What to work on – Please repeat only the lines below starting at the line that holds "Projeto desenvolvido para" and ending at the line that holds "- Imports valides", exactly, with both of those lines included and every picture omitted.

== == ==

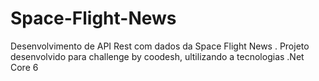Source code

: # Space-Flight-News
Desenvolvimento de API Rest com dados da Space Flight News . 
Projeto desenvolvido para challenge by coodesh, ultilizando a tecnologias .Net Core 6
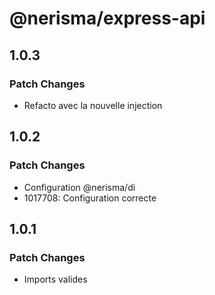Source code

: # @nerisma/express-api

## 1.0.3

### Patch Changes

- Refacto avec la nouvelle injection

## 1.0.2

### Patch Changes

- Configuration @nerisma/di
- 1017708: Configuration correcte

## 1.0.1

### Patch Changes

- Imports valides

== == ==

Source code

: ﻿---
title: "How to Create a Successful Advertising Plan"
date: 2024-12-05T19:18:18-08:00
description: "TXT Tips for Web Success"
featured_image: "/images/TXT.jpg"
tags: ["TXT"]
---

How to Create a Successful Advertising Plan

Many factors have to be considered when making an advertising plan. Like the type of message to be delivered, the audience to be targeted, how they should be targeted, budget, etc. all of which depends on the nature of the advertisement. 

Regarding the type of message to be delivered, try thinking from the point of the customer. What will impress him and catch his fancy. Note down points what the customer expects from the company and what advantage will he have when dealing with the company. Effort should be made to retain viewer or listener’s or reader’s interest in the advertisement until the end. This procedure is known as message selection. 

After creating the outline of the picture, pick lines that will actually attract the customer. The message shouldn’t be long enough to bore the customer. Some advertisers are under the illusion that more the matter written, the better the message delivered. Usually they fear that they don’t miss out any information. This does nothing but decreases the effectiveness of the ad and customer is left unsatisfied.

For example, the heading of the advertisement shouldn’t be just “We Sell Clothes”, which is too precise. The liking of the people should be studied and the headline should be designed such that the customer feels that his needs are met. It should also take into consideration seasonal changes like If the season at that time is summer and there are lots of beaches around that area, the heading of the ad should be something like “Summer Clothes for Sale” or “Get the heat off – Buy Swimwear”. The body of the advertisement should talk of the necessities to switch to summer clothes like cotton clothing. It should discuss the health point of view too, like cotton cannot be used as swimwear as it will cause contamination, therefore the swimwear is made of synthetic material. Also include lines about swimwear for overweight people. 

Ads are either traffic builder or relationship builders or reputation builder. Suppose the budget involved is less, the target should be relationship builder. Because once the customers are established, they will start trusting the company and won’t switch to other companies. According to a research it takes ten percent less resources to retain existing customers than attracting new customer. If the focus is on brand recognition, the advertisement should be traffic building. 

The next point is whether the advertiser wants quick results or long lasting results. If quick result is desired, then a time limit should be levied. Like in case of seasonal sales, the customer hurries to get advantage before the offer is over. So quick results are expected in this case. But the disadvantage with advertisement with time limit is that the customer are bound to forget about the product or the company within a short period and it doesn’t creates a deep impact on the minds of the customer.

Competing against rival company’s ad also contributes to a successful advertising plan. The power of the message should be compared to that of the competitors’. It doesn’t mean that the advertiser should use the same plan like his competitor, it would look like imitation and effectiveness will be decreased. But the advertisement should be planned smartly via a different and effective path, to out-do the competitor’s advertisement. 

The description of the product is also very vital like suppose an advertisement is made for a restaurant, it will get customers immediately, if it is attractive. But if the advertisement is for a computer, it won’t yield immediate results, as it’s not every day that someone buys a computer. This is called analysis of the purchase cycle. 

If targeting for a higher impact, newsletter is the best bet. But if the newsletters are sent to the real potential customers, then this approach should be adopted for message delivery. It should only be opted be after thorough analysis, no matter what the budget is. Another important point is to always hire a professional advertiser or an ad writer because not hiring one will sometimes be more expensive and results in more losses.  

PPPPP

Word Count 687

== == ==

Exercise output –
Projeto desenvolvido para challenge by coodesh, ultilizando a tecnologias .Net Core 6
Source code

: # @nerisma/express-api

## 1.0.3

### Patch Changes

- Refacto avec la nouvelle injection

## 1.0.2

### Patch Changes

- Configuration @nerisma/di
- 1017708: Configuration correcte

## 1.0.1

### Patch Changes

- Imports valides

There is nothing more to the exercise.